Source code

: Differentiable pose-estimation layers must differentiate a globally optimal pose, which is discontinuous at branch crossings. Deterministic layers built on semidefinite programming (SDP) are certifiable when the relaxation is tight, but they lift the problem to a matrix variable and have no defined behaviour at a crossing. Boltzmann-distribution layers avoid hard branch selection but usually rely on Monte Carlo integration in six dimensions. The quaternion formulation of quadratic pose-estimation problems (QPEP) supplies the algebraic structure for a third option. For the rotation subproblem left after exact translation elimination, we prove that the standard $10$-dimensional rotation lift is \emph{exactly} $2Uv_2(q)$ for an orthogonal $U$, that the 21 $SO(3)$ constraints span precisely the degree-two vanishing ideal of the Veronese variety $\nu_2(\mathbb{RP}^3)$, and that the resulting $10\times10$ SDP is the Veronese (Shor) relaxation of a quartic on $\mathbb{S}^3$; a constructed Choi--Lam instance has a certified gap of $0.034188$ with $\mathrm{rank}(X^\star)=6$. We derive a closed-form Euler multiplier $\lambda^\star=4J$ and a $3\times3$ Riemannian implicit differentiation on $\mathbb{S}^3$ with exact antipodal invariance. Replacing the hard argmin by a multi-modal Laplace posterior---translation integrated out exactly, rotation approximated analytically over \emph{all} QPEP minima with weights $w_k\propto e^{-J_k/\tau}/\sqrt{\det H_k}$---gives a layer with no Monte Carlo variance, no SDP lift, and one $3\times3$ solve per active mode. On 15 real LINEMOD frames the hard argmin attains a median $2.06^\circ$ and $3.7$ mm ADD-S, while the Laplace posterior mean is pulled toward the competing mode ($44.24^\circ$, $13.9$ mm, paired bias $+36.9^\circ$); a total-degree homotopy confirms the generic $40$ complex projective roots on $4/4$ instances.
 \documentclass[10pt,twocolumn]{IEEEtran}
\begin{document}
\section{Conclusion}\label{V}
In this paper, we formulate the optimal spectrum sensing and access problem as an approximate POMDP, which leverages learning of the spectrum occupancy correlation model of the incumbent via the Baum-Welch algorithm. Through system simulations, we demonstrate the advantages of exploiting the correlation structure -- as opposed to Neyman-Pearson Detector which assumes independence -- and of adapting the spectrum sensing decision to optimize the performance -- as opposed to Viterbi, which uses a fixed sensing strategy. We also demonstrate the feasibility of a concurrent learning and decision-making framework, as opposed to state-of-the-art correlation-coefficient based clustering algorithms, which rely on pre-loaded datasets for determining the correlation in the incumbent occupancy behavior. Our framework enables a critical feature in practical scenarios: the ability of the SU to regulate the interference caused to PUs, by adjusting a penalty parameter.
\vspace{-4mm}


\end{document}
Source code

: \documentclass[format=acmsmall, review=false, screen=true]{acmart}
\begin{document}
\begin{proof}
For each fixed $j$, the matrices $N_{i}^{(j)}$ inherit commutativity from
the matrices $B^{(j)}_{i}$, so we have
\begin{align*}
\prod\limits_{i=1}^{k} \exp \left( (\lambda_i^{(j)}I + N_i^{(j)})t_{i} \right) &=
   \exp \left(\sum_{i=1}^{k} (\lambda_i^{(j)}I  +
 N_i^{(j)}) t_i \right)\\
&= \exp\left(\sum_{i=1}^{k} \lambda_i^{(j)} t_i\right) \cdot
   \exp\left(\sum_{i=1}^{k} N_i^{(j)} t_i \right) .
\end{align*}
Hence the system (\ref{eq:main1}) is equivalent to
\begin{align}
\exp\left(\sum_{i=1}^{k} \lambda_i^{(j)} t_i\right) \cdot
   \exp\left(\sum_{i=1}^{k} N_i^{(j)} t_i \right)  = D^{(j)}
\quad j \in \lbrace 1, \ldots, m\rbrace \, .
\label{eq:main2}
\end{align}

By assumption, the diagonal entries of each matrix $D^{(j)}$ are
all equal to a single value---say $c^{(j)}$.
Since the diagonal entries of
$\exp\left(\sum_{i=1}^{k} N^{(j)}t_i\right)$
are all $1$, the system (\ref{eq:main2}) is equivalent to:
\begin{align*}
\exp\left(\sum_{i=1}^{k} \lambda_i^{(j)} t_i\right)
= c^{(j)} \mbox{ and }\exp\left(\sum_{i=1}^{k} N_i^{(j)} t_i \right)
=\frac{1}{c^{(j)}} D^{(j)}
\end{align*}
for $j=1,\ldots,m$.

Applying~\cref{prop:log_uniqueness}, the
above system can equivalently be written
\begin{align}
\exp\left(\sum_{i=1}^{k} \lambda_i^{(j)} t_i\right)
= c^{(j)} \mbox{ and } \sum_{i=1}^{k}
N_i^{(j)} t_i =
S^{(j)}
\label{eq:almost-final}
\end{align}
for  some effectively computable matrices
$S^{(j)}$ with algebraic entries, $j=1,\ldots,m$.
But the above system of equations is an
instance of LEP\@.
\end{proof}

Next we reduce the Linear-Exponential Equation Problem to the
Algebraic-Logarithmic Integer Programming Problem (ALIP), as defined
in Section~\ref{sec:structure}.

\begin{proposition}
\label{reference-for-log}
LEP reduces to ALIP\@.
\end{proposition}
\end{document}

........

§ **Task brief**
Using the listing above, return all lines where the word "diagonal" occurs.

§ **Written response**
By assumption, the diagonal entries of each matrix $D^{(j)}$ are
Since the diagonal entries of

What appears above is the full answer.